El mercado de abastos se nos presenta como uno de las muestras más significativas del Estilo Internacional en la provincia de Cádiz. Sin abandonar algunas de las características tradicionales en el diseño de mercados como son la elevación de parte de la cubierta para favorecer la iluminación y la ventilación o la disposición de los puestos en el paramento interior del inmueble, y que podíamos observar en el antiguo mercado, Fernando de la Cuadra proyecta un edificio de gran modernidad, tanto por su expresivo acabado formal como por su clara concepción funcional.
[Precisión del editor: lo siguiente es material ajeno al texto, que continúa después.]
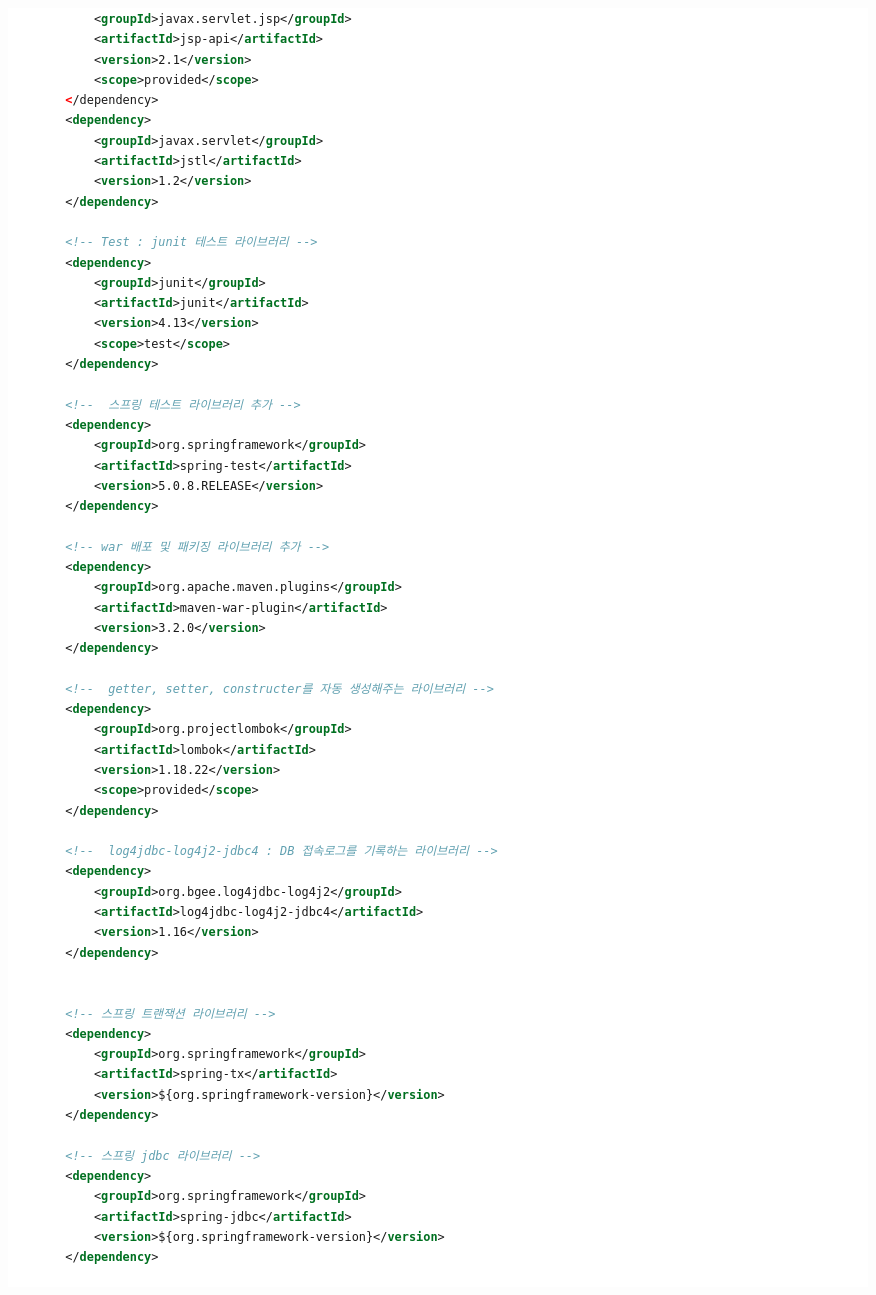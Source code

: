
 ```xml
			<groupId>javax.servlet.jsp</groupId>
			<artifactId>jsp-api</artifactId>
			<version>2.1</version>
			<scope>provided</scope>
		</dependency>
		<dependency>
			<groupId>javax.servlet</groupId>
			<artifactId>jstl</artifactId>
			<version>1.2</version>
		</dependency>
		
		<!-- Test : junit 테스트 라이브러리 -->
		<dependency>
			<groupId>junit</groupId>
			<artifactId>junit</artifactId>
			<version>4.13</version>
			<scope>test</scope>
		</dependency>  
		  
		<!--  스프링 테스트 라이브러리 추가 -->
		<dependency>
			<groupId>org.springframework</groupId>
			<artifactId>spring-test</artifactId>
			<version>5.0.8.RELEASE</version>
		</dependency>
		
		<!-- war 배포 및 패키징 라이브러리 추가 -->
		<dependency>
			<groupId>org.apache.maven.plugins</groupId>
			<artifactId>maven-war-plugin</artifactId>
			<version>3.2.0</version>
		</dependency>    
		
		<!--  getter, setter, constructer를 자동 생성해주는 라이브러리 -->
		<dependency>
		    <groupId>org.projectlombok</groupId>
		    <artifactId>lombok</artifactId>
		    <version>1.18.22</version>
		    <scope>provided</scope>
		</dependency>

		<!--  log4jdbc-log4j2-jdbc4 : DB 접속로그를 기록하는 라이브러리 -->
		<dependency>
		    <groupId>org.bgee.log4jdbc-log4j2</groupId>
		    <artifactId>log4jdbc-log4j2-jdbc4</artifactId>
		    <version>1.16</version>
		</dependency>
		
				
		<!-- 스프링 트랜잭션 라이브러리 -->
		<dependency>
		    <groupId>org.springframework</groupId>
		    <artifactId>spring-tx</artifactId>
		    <version>${org.springframework-version}</version>
		</dependency>
		
		<!-- 스프링 jdbc 라이브러리 -->
		<dependency>
		    <groupId>org.springframework</groupId>
		    <artifactId>spring-jdbc</artifactId>
		    <version>${org.springframework-version}</version>
		</dependency>
		
```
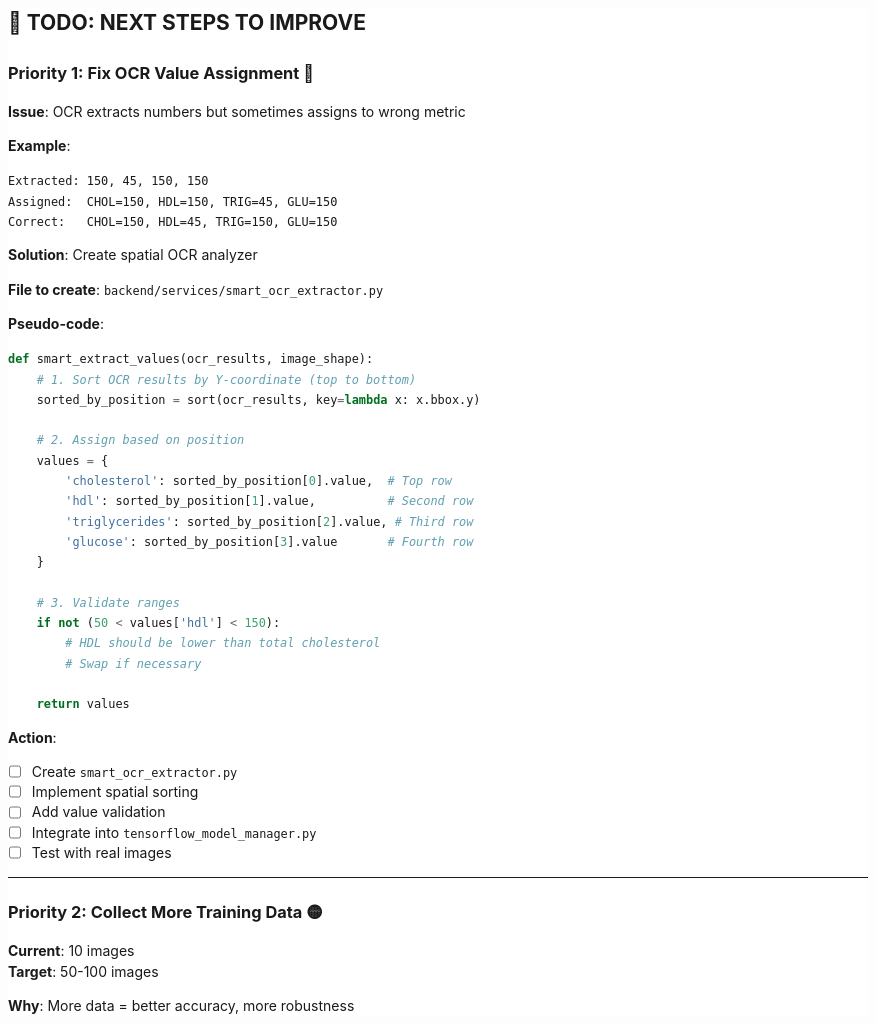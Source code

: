 
## 🎯 **TODO: NEXT STEPS TO IMPROVE**

### **Priority 1: Fix OCR Value Assignment** 🔴
**Issue**: OCR extracts numbers but sometimes assigns to wrong metric

**Example**:
```
Extracted: 150, 45, 150, 150
Assigned:  CHOL=150, HDL=150, TRIG=45, GLU=150
Correct:   CHOL=150, HDL=45, TRIG=150, GLU=150
```

**Solution**: Create spatial OCR analyzer

**File to create**: `backend/services/smart_ocr_extractor.py`

**Pseudo-code**:
```python
def smart_extract_values(ocr_results, image_shape):
    # 1. Sort OCR results by Y-coordinate (top to bottom)
    sorted_by_position = sort(ocr_results, key=lambda x: x.bbox.y)
    
    # 2. Assign based on position
    values = {
        'cholesterol': sorted_by_position[0].value,  # Top row
        'hdl': sorted_by_position[1].value,          # Second row
        'triglycerides': sorted_by_position[2].value, # Third row
        'glucose': sorted_by_position[3].value       # Fourth row
    }
    
    # 3. Validate ranges
    if not (50 < values['hdl'] < 150):
        # HDL should be lower than total cholesterol
        # Swap if necessary
        
    return values
```

**Action**:
- [ ] Create `smart_ocr_extractor.py`
- [ ] Implement spatial sorting
- [ ] Add value validation
- [ ] Integrate into `tensorflow_model_manager.py`
- [ ] Test with real images

---

### **Priority 2: Collect More Training Data** 🟡
**Current**: 10 images  
**Target**: 50-100 images

**Why**: More data = better accuracy, more robustness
Uno de los aspectos más llamativos de su planta es la doble hilera de puestos de venta en uno de los laterales. Mientras que una de ellas da al interior del mercado, otra lo hace al exterior, a la calle Luís Braille. Rompe de esta forma cualquier atisbo de simetría y favorece el diálogo del edificio con el espacio que lo circunda, favoreciendo su inserción en el mismo. Por otra parte, para contrarrestar el predominio casi absoluto de la horizontalidad, acentuada por el grosor por las notables cubiertas, que pudiera incidir en la monotonía y la previsibilidad, De la Cuadra inserta la caseta transformadora y las torres de respiración, magníficos contrapuntos verticales.
Por último, al utilizar el ladrillo visto en las fachadas dota al mercado de cierta calidez, alejándolo de la supuesta frialdad racionalista.